Kalau ngebet banget bermain mercon, lakukanlah hanya saat malam lebaran dan hari lebaran. Tapi jangan sampai suara takbiran dari masjid dikalahkan oleh bunyi mercon. Bukankah esensi takbiran adalah mengagungkan asma Sang Maha Pencipta, bukan mengagungkan bunyi mercon dan kembang api? Janganlah nebeng rombongan takbiran keliling, tapi malah lebih sibuk melempar mercon di jalan ketimbang ikut bertakbir. Hal tersebut malah berpotensi menyulut keributan.
"Lho, kalau begitu bagaimana berkah bulan puasa bagi para penjual mercon?" Mau jualan yang berkah? Ganti dengan jualan masker. Jualan kuaci saja jauh lebih berkah ketimbang jualan mercon, bisa menghindarkan orang dari mati gaya.

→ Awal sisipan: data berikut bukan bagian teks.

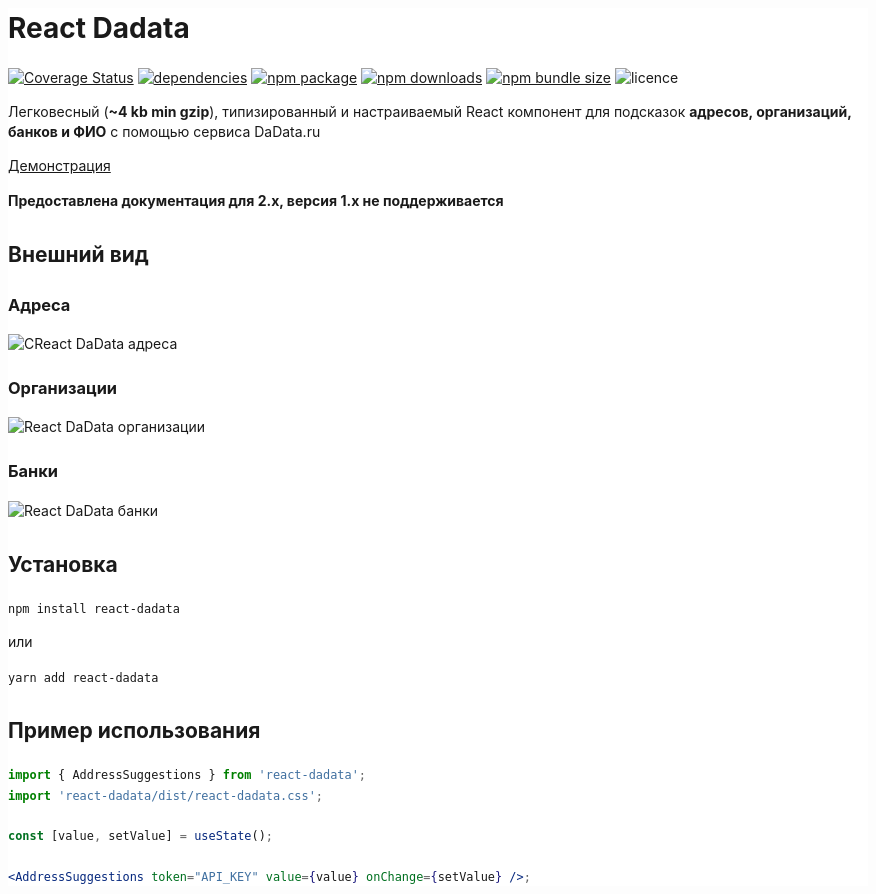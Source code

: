 # React Dadata

[![Coverage Status](https://coveralls.io/repos/github/vitalybaev/react-dadata/badge.svg)](https://coveralls.io/github/vitalybaev/react-dadata)
[![dependencies](https://img.shields.io/david/vitalybaev/react-dadata)](https://www.npmjs.com/package/react-dadata)
[![npm package](https://img.shields.io/npm/v/react-dadata.svg)](https://www.npmjs.com/package/react-dadata)
[![npm downloads](https://img.shields.io/npm/dm/react-dadata.svg)](https://www.npmjs.com/package/react-dadata)
[![npm bundle size](https://img.shields.io/bundlephobia/minzip/react-dadata)](https://bundlephobia.com/result?p=react-dadata)
![licence](https://img.shields.io/npm/l/react-dadata)

Легковесный (**~4 kb min gzip**), типизированный и настраиваемый React компонент для подсказок **адресов, организаций, банков и ФИО** с помощью сервиса DaData.ru

[Демонстрация](https://vitalybaev.github.io/react-dadata/)

**Предоставлена документация для 2.x, версия 1.x не поддерживается**

## Внешний вид

### Адреса

<img width="591" alt="СReact DaData адреса" src="https://user-images.githubusercontent.com/724423/89572756-3e18d280-d832-11ea-8e52-08d35ad8abc0.gif">

### Организации

<img width="587" alt="React DaData организации" src="https://user-images.githubusercontent.com/724423/84180388-199db580-aa90-11ea-8276-548dcaff641d.png">

### Банки

<img width="585" alt="React DaData банки" src="https://user-images.githubusercontent.com/724423/84180460-320dd000-aa90-11ea-9a16-62c9e230052d.png">

## Установка

```
npm install react-dadata
```

или

```
yarn add react-dadata
```

## Пример использования

```jsx
import { AddressSuggestions } from 'react-dadata';
import 'react-dadata/dist/react-dadata.css';

const [value, setValue] = useState();

<AddressSuggestions token="API_KEY" value={value} onChange={setValue} />;
```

Membakar mercon bukan hanya mengganggu kekhusukan beribadah, tetapi juga membuyarkan keheningan yang sangat diperlukan oleh mereka yang sedang "berkonsentrasi" di WC untuk menjaga kelancaran metabolisme tubuhnya. Kasihan kan, orang lagi fokus ngeden jadi gojag-gajeg. Mungkin pelakunya layak di-azab diubah menjadi sikat kloset.
Semoga situasi minim polusi mercon pada bulan puasa kali ini bisa berlanjut pada bulan puasa tahun-tahun berikutnya. Tanpa didampingi wabah penyakit tentunya.